It's the same old season!

1) A Lesson from "Highlights"

If you're of a certain age, you'll remember reading "Highlights" magazine in the waiting room of the doctor's office, and the reason for this is that "Highlights" magazine exists nowhere else but in the waiting room of doctors' offices.  And the reason for this is that "Highlights" magazine is one of the most pointless uses of ink and paper products known to man along with Milli Vanilli posters and comic book treatments of "Finnegan's Wake."  There is so little redeeming value to a "Highlights" magazine that it has never been seen outside of captivity.  The only things I really remember about "Highlights" are a wretched cartoon-like substance called "The Timbertoes," in which a family of unfortunately-shaped humanoids wandered about with bulbous bodies and oafish handlike appendages and I'll be damned if I remember the point of a single one of them.  Dad wore glasses.  Timmy was an idiot.  Hell, they were all idiots.  Their heads were made of wood.  They may have been puppets.  I could hardly be bothered to care less.  I just remember the rage and frustration that someone had gone to the trouble of making something LOOK like a cartoon (and hence, something of value) without including any of the actual intrinsic characteristics that made a cartoon "cartoony" (i.e., humor, plot, point).

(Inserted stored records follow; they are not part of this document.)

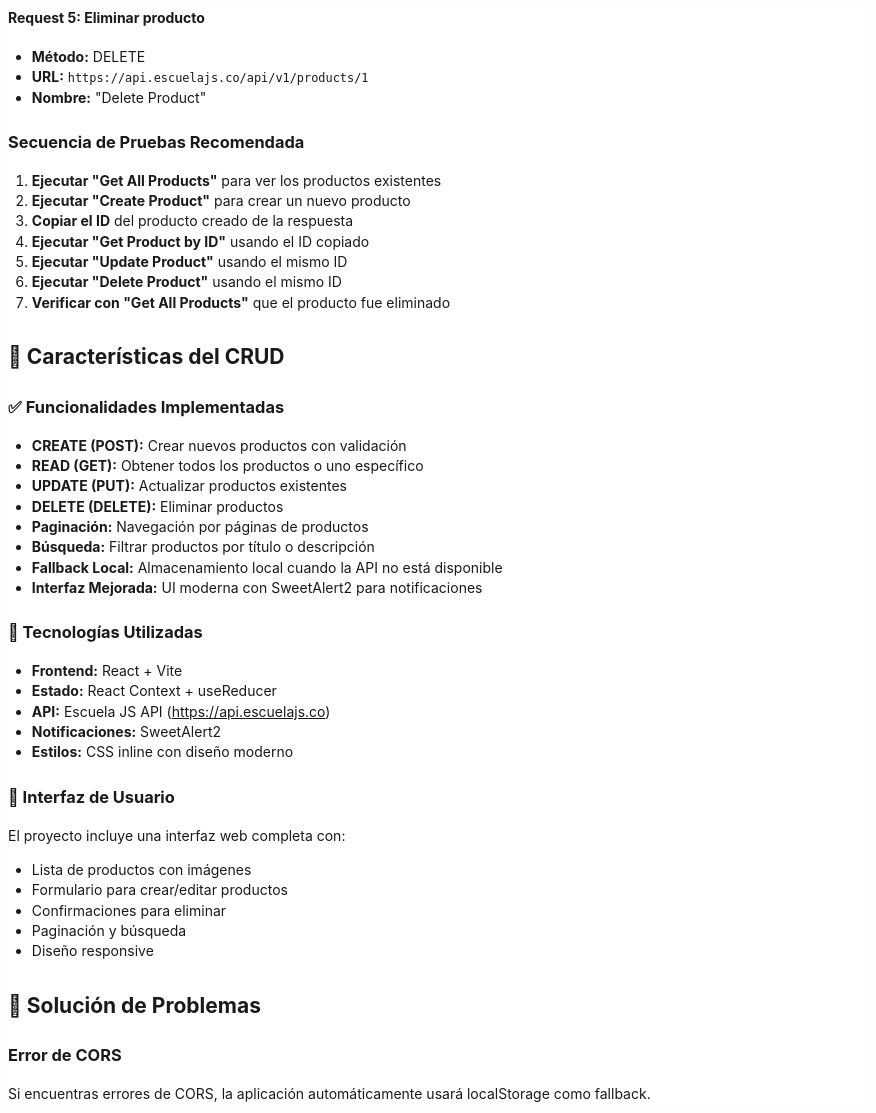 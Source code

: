 #### Request 5: Eliminar producto
- **Método:** DELETE
- **URL:** `https://api.escuelajs.co/api/v1/products/1`
- **Nombre:** "Delete Product"

### Secuencia de Pruebas Recomendada

1. **Ejecutar "Get All Products"** para ver los productos existentes
2. **Ejecutar "Create Product"** para crear un nuevo producto
3. **Copiar el ID** del producto creado de la respuesta
4. **Ejecutar "Get Product by ID"** usando el ID copiado
5. **Ejecutar "Update Product"** usando el mismo ID
6. **Ejecutar "Delete Product"** usando el mismo ID
7. **Verificar con "Get All Products"** que el producto fue eliminado

## 🎯 Características del CRUD

### ✅ Funcionalidades Implementadas

- **CREATE (POST):** Crear nuevos productos con validación
- **READ (GET):** Obtener todos los productos o uno específico
- **UPDATE (PUT):** Actualizar productos existentes
- **DELETE (DELETE):** Eliminar productos
- **Paginación:** Navegación por páginas de productos
- **Búsqueda:** Filtrar productos por título o descripción
- **Fallback Local:** Almacenamiento local cuando la API no está disponible
- **Interfaz Mejorada:** UI moderna con SweetAlert2 para notificaciones

### 🔧 Tecnologías Utilizadas

- **Frontend:** React + Vite
- **Estado:** React Context + useReducer
- **API:** Escuela JS API (https://api.escuelajs.co)
- **Notificaciones:** SweetAlert2
- **Estilos:** CSS inline con diseño moderno

### 📱 Interfaz de Usuario

El proyecto incluye una interfaz web completa con:
- Lista de productos con imágenes
- Formulario para crear/editar productos
- Confirmaciones para eliminar
- Paginación y búsqueda
- Diseño responsive

## 🐛 Solución de Problemas

### Error de CORS
Si encuentras errores de CORS, la aplicación automáticamente usará localStorage como fallback.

"Highlights" magazine was chock full of this sort of thing: hidden picture puzzles, stories about children doing things no child on Earth has ever been interested in doing at any point in human history ever, riddles that caused more bewilderment than mirth ...

... you know, it occurs to me that this introduction might be construed as avoiding the topic at hand.  This can be simply explained by the admission that I am trying to avoid the topic at hand.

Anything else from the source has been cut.